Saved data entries
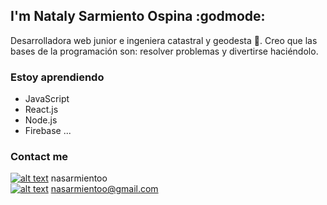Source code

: ## I'm Nataly Sarmiento Ospina :godmode:

Desarrolladora web junior e ingeniera catastral y geodesta :toolbox:. Creo que las bases de la programación son: resolver problemas y divertirse haciéndolo.

### Estoy aprendiendo
* JavaScript
* React.js
* Node.js
* Firebase 
...

### Contact me

[![alt text][1.1]][1] nasarmientoo <br />
[![alt text][1.2]][2] nasarmientoo@gmail.com

[1.1]: https://user-images.githubusercontent.com/72315710/126590347-c465b4d8-31a3-4d82-937e-9faeb0e56d91.png
[1.2]: https://user-images.githubusercontent.com/72315710/126590969-2a0c2592-aebd-485a-9ce8-3fbd7ff44ab2.png

[1]: https://www.linkedin.com/in/nasarmientoo/
[2]: https://mail.google.com/mail/u/0/#inbox



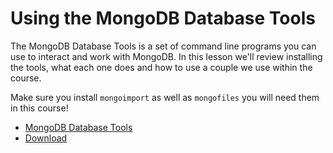 # Using the MongoDB Database Tools

The MongoDB Database Tools is a set of command line programs you can use to interact and work with MongoDB. In this lesson we'll review installing the tools, what each one does and how to use a couple we use within the course.

Make sure you install `mongoimport` as well as `mongofiles` you will need them in this course!

- [MongoDB Database Tools](https://docs.mongodb.com/database-tools/)
- [Download](https://www.mongodb.com/try/download/database-tools)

* [WHAT YOU NEED TO DO]
All lines above that include the word "nasarmientoo" must be copied into the answer.

* [WRITTEN RESPONSE]
[![alt text][1.1]][1] nasarmientoo <br />
[![alt text][1.2]][2] nasarmientoo@gmail.com
[1]: https://www.linkedin.com/in/nasarmientoo/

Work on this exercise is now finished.